Anecdotal evidence and pre-clinical research has suggested that cannabis or cannabinoids may be beneficial for treating Huntington's disease or Parkinson's disease, but follow-up studies of people with these conditions have not produced good evidence of therapeutic potential. A 2001 paper argued that cannabis had properties that made it potentially applicable to the treatment of amyotrophic lateral sclerosis, and on that basis research on this topic should be permitted, despite the legal difficulties of the time.
A 2005 review and meta-analysis said that bipolar disorder was not well-controlled by existing medications and that there were "good pharmacological reasons" for thinking cannabis had therapeutic potential, making it a good candidate for further study.
Cannabinoids have been proposed for the treatment of primary anorexia nervosa, but have no measurable beneficial effect. The authors of a 2003 paper argued that cannabinoids might have useful future clinical applications in treating digestive diseases. Laboratory experiments have shown that cannabinoids found in marijuana may have analgesic and anti-inflammatory effects.
In 2014, the American Academy of Neurology reviewed all available findings levering the use of marijuana to treat brain diseases. The result was that the scientific evidence is weak that cannabis in any form serves as medicinal for curing or alleviating neurological disorders. To ease multiple sclerosis patients' stiffness, which may be accomplished by their taking cannabis extract by mouth or as a spray, there is support. The academy has published new guidelines on the use of marijuana pills and sprays in the treatment of MS.

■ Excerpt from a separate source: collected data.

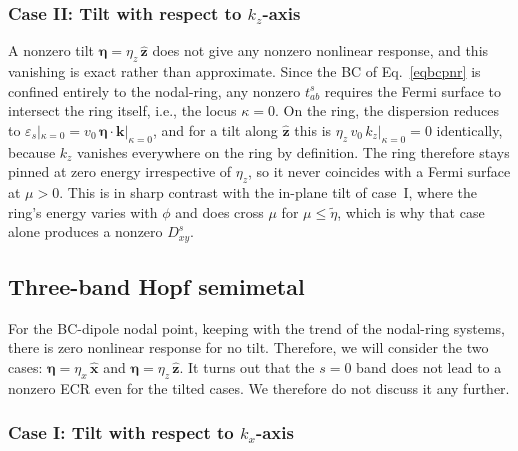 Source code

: \documentclass[aps,prb,onecolumn,nofootinbib,citeautoscript,10pt]{revtex4-2}
\newcommand{\bs}[1]{\boldsymbol{#1}}
\begin{document}
\subsubsection{Case II: Tilt with respect to $ k_z $-axis}

A nonzero tilt $ \bs \eta = \eta_z \,\bs{\hat z} $ does not give any nonzero nonlinear response, and this vanishing is exact rather than approximate. Since the BC of Eq.~\eqref{eqbcpnr} is confined entirely to the nodal-ring, any nonzero $t^s_{ab}$ requires the Fermi surface to intersect the ring itself, i.e., the locus $\kappa=0$. On the ring, the dispersion reduces to $\varepsilon_s|_{\kappa=0} = v_0\,\bs \eta \cdot \bs k|_{\kappa=0}$, and for a tilt along $\bs{\hat z}$ this is $\eta_z\, v_0 \, k_z|_{\kappa=0}=0$ identically, because $k_z$ vanishes everywhere on the ring by definition. The ring therefore stays pinned at zero energy irrespective of $\eta_z$, so it never coincides with a Fermi surface at $\mu>0$. This is in sharp contrast with the in-plane tilt of case~I, where the ring's energy varies with $\phi$ and does cross $\mu$ for $\mu \le \tilde \eta$, which is why that case alone produces a nonzero $D^s_{xy}$.




\subsection{Three-band Hopf semimetal}

For the BC-dipole nodal point, keeping with the trend of the nodal-ring systems, there is zero nonlinear response for no tilt. Therefore, we will consider the two cases: $\bs \eta = \eta_x \,\bs{\hat x} $ and $ \bs \eta = \eta_z \,\bs{\hat z} $. It turns out that the $s=0$ band does not lead to a nonzero ECR even for the tilted cases. We therefore do not discuss it any further.



\subsubsection{Case I: Tilt with respect to $ k_x $-axis}
\end{document}
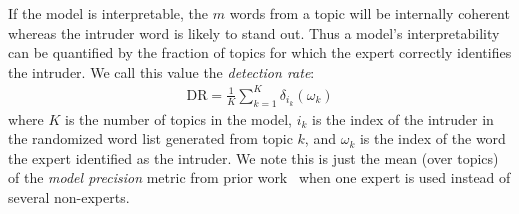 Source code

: \documentclass[11pt,letterpaper]{article}
\newcommand{\dirac}[2]{\delta_{#1}\left(#2\right)}
\newcommand{\DR}{\ensuremath{\textrm{DR}}}
\newcommand{\Note}[3]{\sethlcolor{#2}\hl{[\textbf{#1}: #3]}}
\renewcommand{\Note}[3]{}
\newcommand{\ryan}[1]{\Note{ryan}{lightorange}{#1}}
\newcommand{\todo}[1]{\Note{todo}{red}{#1}}
\begin{document}
{%

\todo{explain all those Russian words in figure/table, or remove}

If the model is interpretable, the $m$ words from a topic will be
internally coherent whereas the intruder word is likely to stand out.
Thus a model's interpretability can be quantified by the fraction
of topics for which the expert correctly identifies the intruder.  We
call this value the \emph{detection rate}:
\begin{align*}
    \DR = \frac{1}{K} \sum_{k=1}^K \dirac{i_k}{\omega_k}
\end{align*}
where $K$ is the number of topics in the model, $i_k$ is the index
of the intruder in the randomized word list generated from topic $k$,
and $\omega_k$ is the index of the word the expert identified as the
intruder.  We note this is just the mean (over topics) of the
\emph{model precision} metric from prior work~\cite{chang2009}
when one expert is used instead of several non-experts.

}
\end{document}
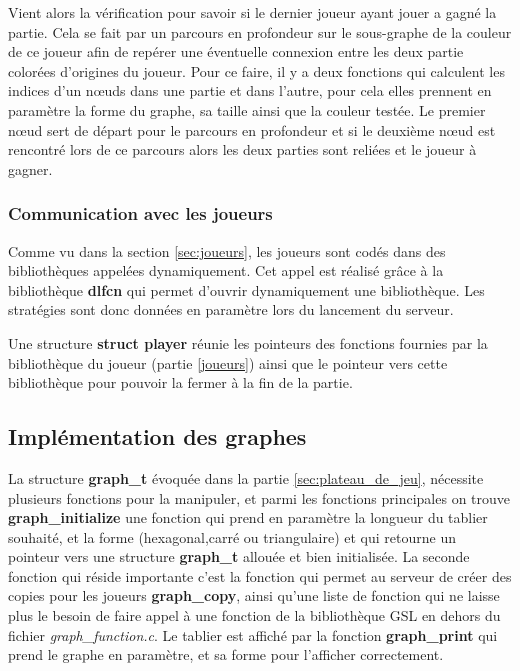 Vient alors la vérification pour savoir si le dernier joueur ayant jouer a gagné la partie. Cela se fait par un parcours en profondeur sur le sous-graphe de la couleur de ce joueur afin de repérer une éventuelle connexion entre les deux partie colorées d'origines du joueur. Pour ce faire, il y a deux fonctions qui calculent les indices d'un nœuds dans une partie et dans l'autre, pour cela elles prennent en paramètre la forme du graphe, sa taille ainsi que la couleur testée. Le premier nœud sert de départ pour le parcours en profondeur et si le deuxième nœud est rencontré lors de ce parcours alors les deux parties sont reliées et le joueur à gagner.

\subsubsection{Communication avec les joueurs}
\label{sec:com_joueurs}

Comme vu dans la section \ref{sec:joueurs}, les joueurs sont codés dans des bibliothèques appelées dynamiquement. Cet appel est réalisé grâce à la bibliothèque \textbf{dlfcn} qui permet d'ouvrir dynamiquement une bibliothèque. Les stratégies sont donc données en paramètre lors du lancement du serveur.

Une structure \textbf{struct player} réunie les pointeurs des fonctions fournies par la bibliothèque du joueur (partie \ref{joueurs}) ainsi que le pointeur vers cette bibliothèque pour pouvoir la fermer à la fin de la partie.

\subsection{Implémentation des graphes}
La structure \textbf{graph\_t} évoquée dans la partie \ref{sec:plateau_de_jeu}, nécessite plusieurs fonctions pour la manipuler, et parmi les fonctions principales on trouve \textbf{graph\_initialize} une fonction qui prend en paramètre la longueur du tablier souhaité, et la forme (hexagonal,carré ou triangulaire) et qui retourne un pointeur vers une structure \textbf{graph\_t} allouée et bien initialisée. La seconde fonction qui réside importante c'est la fonction qui permet au serveur de créer des copies pour les joueurs \textbf{graph\_copy}, ainsi qu'une liste de fonction qui ne laisse plus le besoin de faire appel à une fonction de la bibliothèque GSL en dehors du fichier \textit{graph\_function.c}.
Le tablier est affiché par la fonction \textbf{graph\_print} qui prend le graphe en paramètre, et sa forme pour l'afficher correctement. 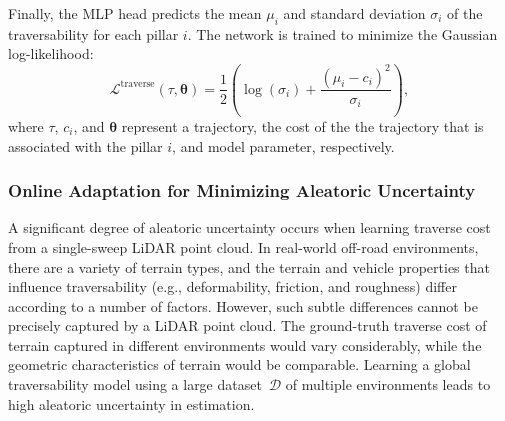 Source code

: Finally, the MLP head predicts the mean ${\mu}_i$ and standard deviation ${\sigma}_i$ of the traversability for each pillar $i$. The network is trained to minimize the Gaussian log-likelihood:
\begin{equation}\label{gaussiannll}
    \mathcal{L}^{\text{traverse}}\left(\tau, \bm{\theta}\right) = \frac{1}{2}\left(\log({\sigma}_i) +  \frac{({\mu}_i - c_i)^2}{{\sigma}_i} \right),
\end{equation}where $\tau$, $c_i$, and $\bm{\theta}$ represent a trajectory, the cost of the the trajectory that is associated with the pillar $i$, and model parameter, respectively.

\subsubsection{Online Adaptation for Minimizing Aleatoric Uncertainty}\label{sec:meta}

\begin{algorithm}[h]
\footnotesize
{}
\caption{Meta Learning of Traverse Cost \label{Algorithm:meta}} 
\end{algorithm} 


A significant degree of aleatoric uncertainty occurs when learning traverse cost from a single-sweep LiDAR point cloud. In real-world off-road environments, there are a variety of terrain types, and the terrain and vehicle properties that influence traversability (e.g., deformability, friction, and roughness) differ according to a number of factors. However, such subtle differences cannot be precisely captured by a LiDAR point cloud. The ground-truth traverse cost of terrain captured in different environments would vary considerably, while the geometric characteristics of terrain would be comparable. Learning a global traversability model using a large dataset~$\mathcal{D}$ of multiple environments leads to high aleatoric uncertainty in estimation.


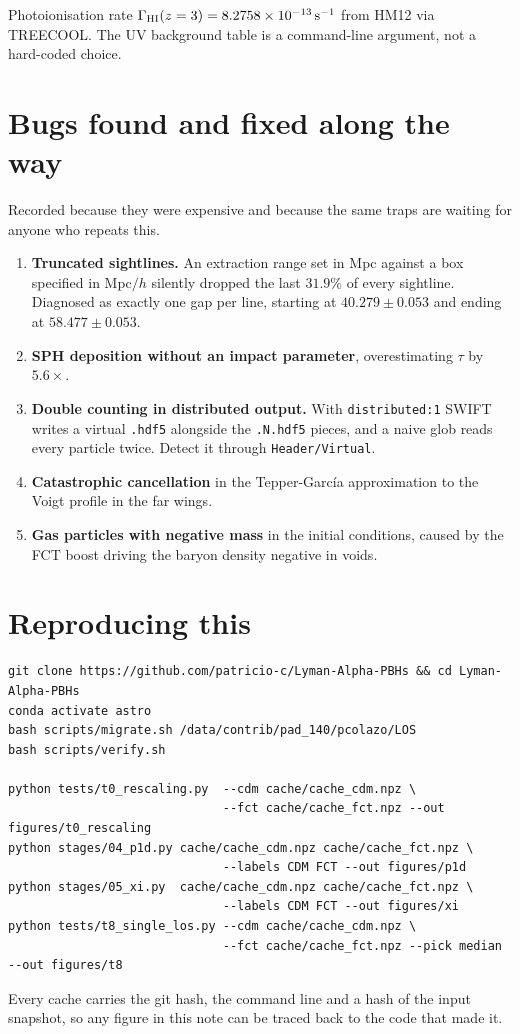 \documentclass[11pt,a4paper]{article}
\newcommand{\code}[1]{\texttt{\small #1}}
\begin{document}
Photoionisation rate $\Gamma_{\rm HI}(z=3) = 8.2758\times10^{-13}\,
{\rm s^{-1}}$ from HM12 via TREECOOL. The UV background table is a
command-line argument, not a hard-coded choice.

\section{Bugs found and fixed along the way}

Recorded because they were expensive and because the same traps are waiting
for anyone who repeats this.

\begin{enumerate}
\item \textbf{Truncated sightlines.} An extraction range set in Mpc against
a box specified in Mpc$/h$ silently dropped the last $31.9\%$ of every
sightline. Diagnosed as exactly one gap per line, starting at
$40.279 \pm 0.053$ and ending at $58.477 \pm 0.053$.
\item \textbf{SPH deposition without an impact parameter}, overestimating
$\tau$ by $5.6\times$.
\item \textbf{Double counting in distributed output.} With
\code{distributed:1} SWIFT writes a virtual \code{.hdf5} alongside the
\code{.N.hdf5} pieces, and a naive glob reads every particle twice. Detect
it through \code{Header/Virtual}.
\item \textbf{Catastrophic cancellation} in the Tepper-Garc\'ia
approximation to the Voigt profile in the far wings.
\item \textbf{Gas particles with negative mass} in the initial conditions,
caused by the FCT boost driving the baryon density negative in voids.
\end{enumerate}

\section{Reproducing this}

\begin{verbatim}
git clone https://github.com/patricio-c/Lyman-Alpha-PBHs && cd Lyman-Alpha-PBHs
conda activate astro
bash scripts/migrate.sh /data/contrib/pad_140/pcolazo/LOS
bash scripts/verify.sh

python tests/t0_rescaling.py  --cdm cache/cache_cdm.npz \
                              --fct cache/cache_fct.npz --out figures/t0_rescaling
python stages/04_p1d.py cache/cache_cdm.npz cache/cache_fct.npz \
                              --labels CDM FCT --out figures/p1d
python stages/05_xi.py  cache/cache_cdm.npz cache/cache_fct.npz \
                              --labels CDM FCT --out figures/xi
python tests/t8_single_los.py --cdm cache/cache_cdm.npz \
                              --fct cache/cache_fct.npz --pick median --out figures/t8
\end{verbatim}

Every cache carries the git hash, the command line and a hash of the input
snapshot, so any figure in this note can be traced back to the code that
made it.
\end{document}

A 2007 review said cannabidiol had shown potential to relieve convulsion, inflammation, cough, congestion and nausea, and to inhibit cancer cell growth. Preliminary studies have also shown potential over psychiatric conditions such as anxiety, depression, and psychosis. Because cannabidiol relieves the aforementioned symptoms, cannabis strains with a high amount of CBD may benefit people with multiple sclerosis or frequent anxiety attacks.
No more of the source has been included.